4.5/4.6 were roughly the same in our testing. Opus 4.7 is smarter, but it's diff...

__s · 2026-05-28T19:06:06 1779995166

"personality issues" I was able to tell that Opus 4.7 would take instructions more literally, which I appreciated once I calibrated my phrasing to be more precise (often asking to investigate issues, pre-4.7 it'd start making code changes instead of just giving write up). But I can see contexts where handling vague prompts would've just been worse

swingboy · 2026-05-29T01:16:51 1780017411

Looking forward to the results. Thanks for your work.

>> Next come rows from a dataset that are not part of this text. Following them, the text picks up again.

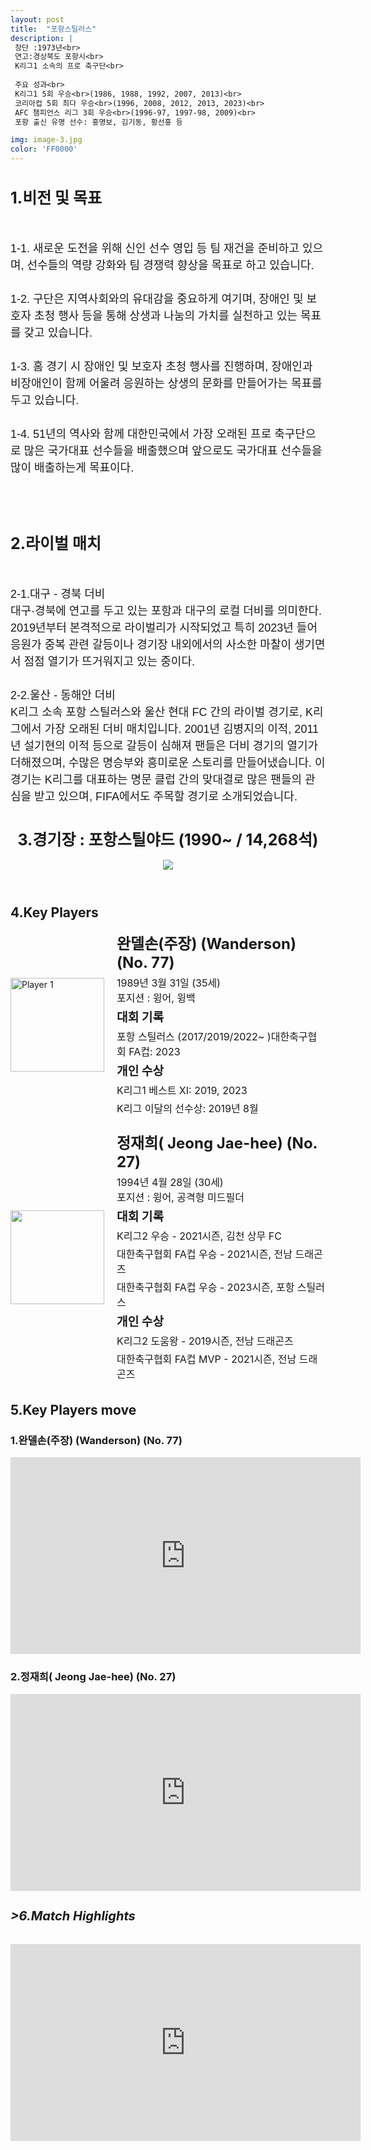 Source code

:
 ```yaml
---
layout: post
title:  "포항스틸러스"
description: |
 창단 :1973년<br> 
 연고:경상북도 포항시<br> 
 K리그1 소속의 프로 축구단<br>
 
 주요 성과<br>
 K리그1 5회 우승<br>(1986, 1988, 1992, 2007, 2013)<br>
 코리아컵 5회 최다 우승<br>(1996, 2008, 2012, 2013, 2023)<br>
 AFC 챔피언스 리그 3회 우승<br>(1996-97, 1997-98, 2009)<br>
 포항 출신 유명 선수: 홍명보, 김기동, 황선홍 등

img: image-3.jpg
color: 'FF0000'
---
```

<html>
<head>
  <title>Hyundai Motors Jeonbuk</title>
  <style>
    .player-info {
      display: flex;
      align-items: center;
      margin-bottom: 20px;
    }
    .player-info img {
      width: 150px;
      height: 150px;
      margin-right: 20px;
    }
    .player-info h3 {
      font-size: 24px;
      margin: 0;
    }
    .player-info p {
      font-size: 16px;
      margin: 5px 0;
    }
    h1{
      font-size: 25px;
    }
  </style>
  <h1>1.비전 및 목표</h1><br>
  <p style="font-family: Arial, sans-serif; font-size: 18px; line-height: 1.5;">
   1-1. 새로운 도전을 위해 신인 선수 영입 등 팀 재건을 준비하고 있으며, 선수들의 역량 강화와 팀 경쟁력 향상을 목표로 하고 있습니다. <br><br>
   1-2. 구단은 지역사회와의 유대감을 중요하게 여기며, 장애인 및 보호자 초청 행사 등을 통해 상생과 나눔의 가치를 실천하고 있는 목표를 갖고 있습니다. <br><br>
   1-3. 홈 경기 시 장애인 및 보호자 초청 행사를 진행하며, 장애인과 비장애인이 함께 어울려 응원하는 상생의 문화를 만들어가는 목표를 두고 있습니다. <br><br>
   1-4. 51년의 역사와 함께 대한민국에서 가장 오래된 프로 축구단으로 많은 국가대표 선수들을 배출했으며 앞으로도 국가대표 선수들을 많이 배출하는게 목표이다.</p> <br><br>
   <h1>2.라이벌 매치</h1><br>
   <p style="font-family: Arial, sans-serif; font-size: 18px; line-height: 1.5;">
    2-1.대구 - 경북 더비<br>
    대구·경북에 연고를 두고 있는 포항과 대구의 로컬 더비를 의미한다.<br> 
    2019년부터 본격적으로 라이벌리가 시작되었고 특히 2023년 들어 응원가 중복 관련 갈등이나 경기장 내외에서의 사소한 마찰이 생기면서 점점 열기가 뜨거워지고 있는 중이다.<br><br>
    2-2.울산 - 동해안 더비<br> 
    K리그 소속 포항 스틸러스와 울산 현대 FC 간의 라이벌 경기로, K리그에서 가장 오래된 더비 매치입니다.
    2001년 김병지의 이적, 2011년 설기현의 이적 등으로 갈등이 심해져 팬들은 더비 경기의 열기가 더해졌으며, 수많은 명승부와 흥미로운 스토리를 만들어냈습니다.
    이 경기는 K리그를 대표하는 명문 클럽 간의 맞대결로 많은 팬들의 관심을 받고 있으며, FIFA에서도 주목할 경기로 소개되었습니다.
<body>
  <header>
    <h1>3.경기장 : 포항스틸야드 (1990~ / 14,268석)</h1>
    <img src="https://upload.wikimedia.org/wikipedia/commons/0/09/Pohang080413_1.jpg">
  </header>
  <main>
    <section>
      <h2>4.Key Players</h2>
      <div class="player-info">
        <img src="https://i.namu.wiki/i/aplUobmXKzwfh1xCDKWgCl7_M3-t65csKVAwC7_NaJOc74uuVc1ncX6cr4A5Lw9nqFOJVGi_3OIFhYuLyiSuSbRkPAwr3D5bOsUIKMUKkIbbsg-1iAxiKm0ncHj_du8c1tI8sLjbnmdPrjHNyIS_Pg.webp"
          alt="Player 1">
        <div>
          <h3>완델손(주장) (Wanderson) (No. 77)</h3> <p>1989년 3월 31일 (35세) <br> 포지션 : 윙어, 윙백</p>
          <p><strong style="font-size: 1.2em;">대회 기록</strong></p>
          <p>포항 스틸러스 (2017/2019/2022~ )대한축구협회 FA컵: 2023</p>
          <p><strong style="font-size: 1.2em;">개인 수상</strong></p>
          <p>K리그1 베스트 XI: 2019, 2023</p>
          <p>K리그 이달의 선수상: 2019년 8월</p>
        </div>
      </div>
      <div class="player-info">
        <img src="https://i.namu.wiki/i/BtThEVoqlDS2M3EqtPzFQh3lSfzzqHKhpBmwwY0A4bdUfCtNScvklrSpzywXFHrvLm4Wv4HQ60S2uVhtJAd6NLsvqk8uzIuPqEIvmt5HLTbw6x2vu3_aSrHTB4AkjkQy6u59x0a3GC-mxC5hkWdipA.webp">
        <div>
          <h3>정재희( Jeong Jae-hee) (No. 27)</h3> <p>1994년 4월 28일 (30세) <br> 포지션 : 윙어, 공격형 미드필더</p>
          <p><strong style="font-size: 1.2em;">대회 기록</strong></p>
          <p>K리그2 우승 - 2021시즌, 김천 상무 FC</p>
          <p>대한축구협회 FA컵 우승 - 2021시즌, 전남 드래곤즈</p>
          <p>대한축구협회 FA컵 우승 - 2023시즌, 포항 스틸러스</p>
          <p><strong style="font-size: 1.2em;">개인 수상</strong></p>
          <p>K리그2 도움왕 - 2019시즌, 전남 드래곤즈</p>
          <p>대한축구협회 FA컵 MVP - 2021시즌, 전남 드래곤즈</p>
        </div>
      </div>
    </section>
    <section>
      <h2>5.Key Players move</h2>
      <h4>
      <h3>1.완델손(주장) (Wanderson) (No. 77)</h3>
      <iframe width="560" height="315" src="https://www.youtube.com/embed/lFoRLmZJGEo" frameborder="0" allow="accelerometer; autoplay; encrypted-media; gyroscope; picture-in-picture" allowfullscreen></iframe>
      <h3>2.정재희( Jeong Jae-hee) (No. 27)</h3>
      <iframe width="560" height="315" src="https://www.youtube.com/embed/yZTTIShIits" frameborder="0" allow="accelerometer; autoplay; encrypted-media; gyroscope; picture-in-picture" allowfullscreen></iframe>
      </h4> 
    </section>
    <section>
      <h5 style="font-size: 20px;">>6.Match Highlights</h5>
      <iframe width="560" height="315" src="https://www.youtube.com/embed/NSYa6PWXA6k" frameborder="0"
        allow="accelerometer; autoplay; encrypted-media; gyroscope; picture-in-picture" allowfullscreen></iframe>
    </section>
  </main>
</body>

gertlabs · 2026-05-29T03:58:50 1780027130

Appreciate that! Results are live: https://gertlabs.com/rankings

Opus 4.8 is the first tangible improvement since Opus 4.5. And it doesn't seem to have the personality problems of the last release -- I've been enjoying using it.

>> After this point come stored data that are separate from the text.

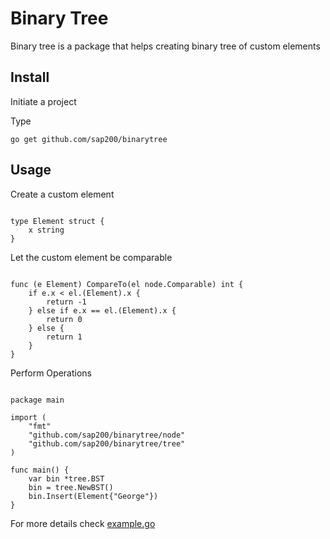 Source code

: # Binary Tree

Binary tree is a package that helps creating binary tree of custom elements

## Install

Initiate a project

Type 

```
go get github.com/sap200/binarytree

```

## Usage

Create a custom element 

```

type Element struct {
	x string
}

```

Let the custom element be comparable

```

func (e Element) CompareTo(el node.Comparable) int {
	if e.x < el.(Element).x {
		return -1
	} else if e.x == el.(Element).x {
		return 0
	} else {
		return 1
	}
}

```

Perform Operations

```

package main

import (
	"fmt"
	"github.com/sap200/binarytree/node"
	"github.com/sap200/binarytree/tree"
)

func main() {
	var bin *tree.BST
	bin = tree.NewBST()
	bin.Insert(Element{"George"})
}

```
For more details check [example.go](example.go)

swingboy · 2026-05-29T11:07:55 1780052875

Nice! Looks like it’s topping the two coding ones. I noticed it is absent from the Social Intelligence board though?

gertlabs · 2026-05-29T14:28:37 1780064917

That'll populate over the next couple weeks -- those are the live games on the spectate tab which take a while to generate statistically worthwhile data. I'm curious how it does. From using it all day, I can say Opus 4.8 is my new favorite model, hands down.